One example of a piece that I have held onto is the first portrait I ever did of my wife. I have done many works with her since, but that first one is special. It is an important reminder of a very intense part of my life too. I truly cherish it!


I'm fascinated with the scale of your work; did you always work at these extreme ends of the art spectrum?

Scale as in size? I have always felt that a piece will tell you what size it wants to be if you give it a voice. I have always been more into actually painting larger work. I think it works for me to paint with my body. When you paint smaller work, say something that can sit on a table, you paint with your wrist and you often hunch over the work and stay close. But if you paint larger work, you tend to paint with your body, wrist to elbow then to shoulder and so on. You also tend to need to back away to see it all…that works for me.
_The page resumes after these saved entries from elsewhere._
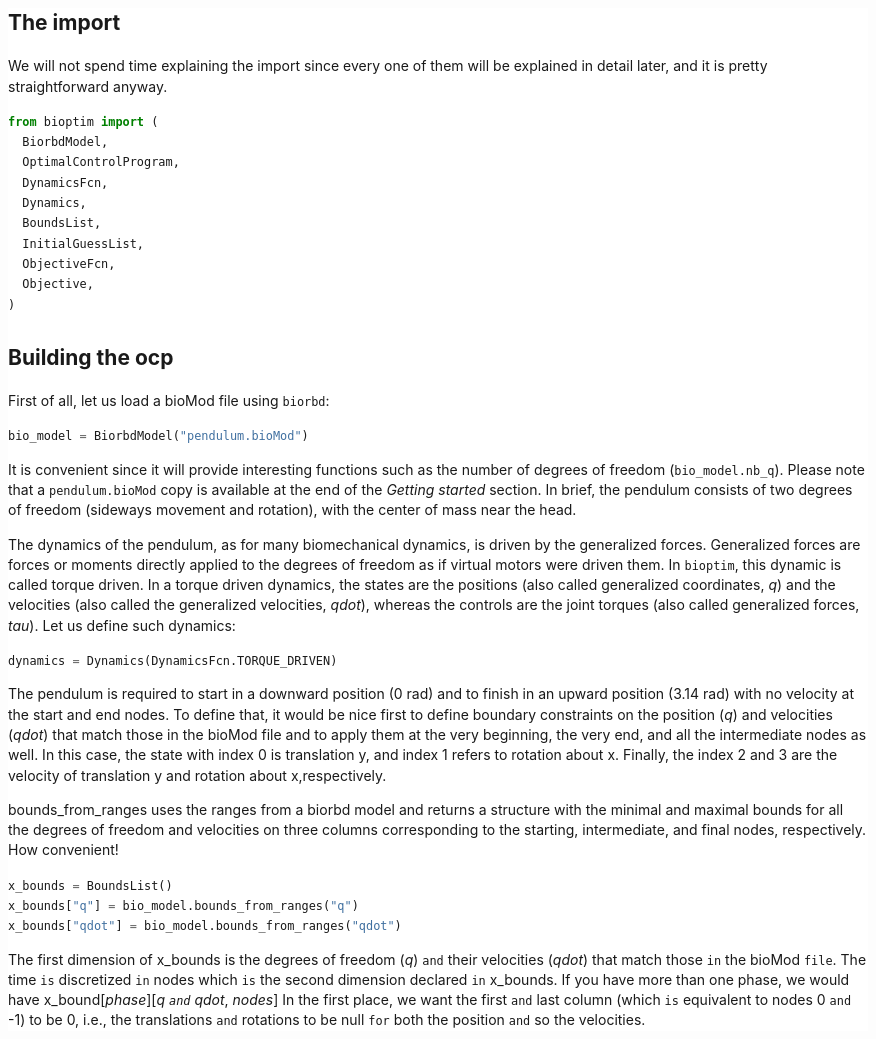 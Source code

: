 ## The import
We will not spend time explaining the import since every one of them will be explained in detail later, and it is pretty straightforward anyway.
```python
from bioptim import (
  BiorbdModel,
  OptimalControlProgram,
  DynamicsFcn,
  Dynamics,
  BoundsList,
  InitialGuessList,
  ObjectiveFcn,
  Objective,
)
```

## Building the ocp
First of all, let us load a bioMod file using `biorbd`:
```python
bio_model = BiorbdModel("pendulum.bioMod")
```
It is convenient since it will provide interesting functions such as the number of degrees of freedom (`bio_model.nb_q`).
Please note that a `pendulum.bioMod` copy is available at the end of the *Getting started* section.
In brief, the pendulum consists of two degrees of freedom (sideways movement and rotation), with the center of mass near the head.

The dynamics of the pendulum, as for many biomechanical dynamics, is driven by the generalized forces. 
Generalized forces are forces or moments directly applied to the degrees of freedom as if virtual motors were driven them.
In `bioptim`, this dynamic is called torque driven. 
In a torque driven dynamics, the states are the positions (also called generalized coordinates, *q*) and the velocities (also called the generalized velocities, *qdot*), whereas the controls are the joint torques (also called generalized forces, *tau*). 
Let us define such dynamics:
```python
dynamics = Dynamics(DynamicsFcn.TORQUE_DRIVEN)
```

The pendulum is required to start in a downward position (0 rad) and to finish in an upward position (3.14 rad) with no velocity at the start and end nodes.
To define that, it would be nice first to define boundary constraints on the position (*q*) and velocities (*qdot*) that match those in the bioMod file and to apply them at the very beginning, the very end, and all the intermediate nodes as well.
In this case, the state with index 0 is translation y, and index 1 refers to rotation about x. 
Finally, the index 2 and 3 are  the velocity of translation y and rotation about x,respectively.

bounds_from_ranges uses the ranges from a biorbd model and returns a structure with the minimal and maximal bounds for all the degrees of freedom and velocities on three columns corresponding to the starting, intermediate, and final nodes, respectively.
How convenient!
```python
x_bounds = BoundsList()
x_bounds["q"] = bio_model.bounds_from_ranges("q")
x_bounds["qdot"] = bio_model.bounds_from_ranges("qdot")
```
The first dimension of x_bounds is the degrees of freedom (*q*) `and` their velocities (*qdot*) that match those `in` the bioMod `file`. The time `is` discretized `in` nodes which `is` the second dimension declared `in` x_bounds.
If you have more than one phase, we would have x_bound[*phase*][*q `and` qdot*, *nodes*]
In the first place, we want the first `and` last column (which `is` equivalent to nodes 0 `and` -1) to be 0, i.e., the translations `and` rotations to be null `for` both the position `and` so the velocities.
```python
```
I need a painting I can dance in front of.

Scale as in scope? I currently have three major themes in my work. I have always loved portrait and figurative work. The body and face are the ultimate way to express for me. I have been drawing or painting people since fourth grade, you can do the math as to how many years that is.

I also paint a lot of balloons. This body of work is really the opposite if portraiture for me. It can be easier for an Audience to digest and also easier for me to just get into the painting process.

I also have painted flowers for quite a while. They started as very realistic still-livesbased on the “language of flowers” from Victorian days when people would communicate with bouquets of flowers, each flower has a meaning. Now the workshave moved to a very fantastical, wild and juicy spot. They are very personal to me, my own visual diary and journal. Each flower representing a moment in my life.


What has living in Montclair meant for you and your work?

Montclair has been wonderful for me and my work. The work has somehow gotten much larger since I have been working in my barn (studio). II have found a community that I didn’t expect to find.  There are so many wonderful people!! I fell like I can do anything with my art right now and am so excited about that feeling. I project out since I have lived here, instead of caving inward. It was an amazing moment for me when someone asked if I can call it homeand I said (without hesitation) YES!

I always have music on…it is very influential in my work. When my studio was in Brooklyn I listened to Hip hop almost all the time. Now, in my barn, I find that I still play a lot of hip hop, but a little miles davis can comfortably creep into the mix and live there. Dylan lives with Biggie in my studio now! Living in Montclair has somehow put a beautiful balance to my life…


Conceptually, what does being local mean to you and how does it play a part in your process?

Being local is a support system. Feeling comfortable and supported with where you are in life and also where you actually are. Not feeling transient. Feeling rooted and growing instead of blowing in the wind.

Being local makes me smile!


Tell us something about art that only you or very few people know.

I have always been fascinated with light and how it bounces through your eyes and brain. The Raft of the Medusa by Gericault is my favorite painting of all time. He painted all of the water drops with three strokes of paint-red, yellow and green-in certain shades so that they vibrate when next to one another. The water droplets seem to sparkle because of this! Brilliant!


What is your favorite coffee or tea beverage?

I like ‘em all!! But really, just a good cup of coffee with cream is the most delicious thing in the world.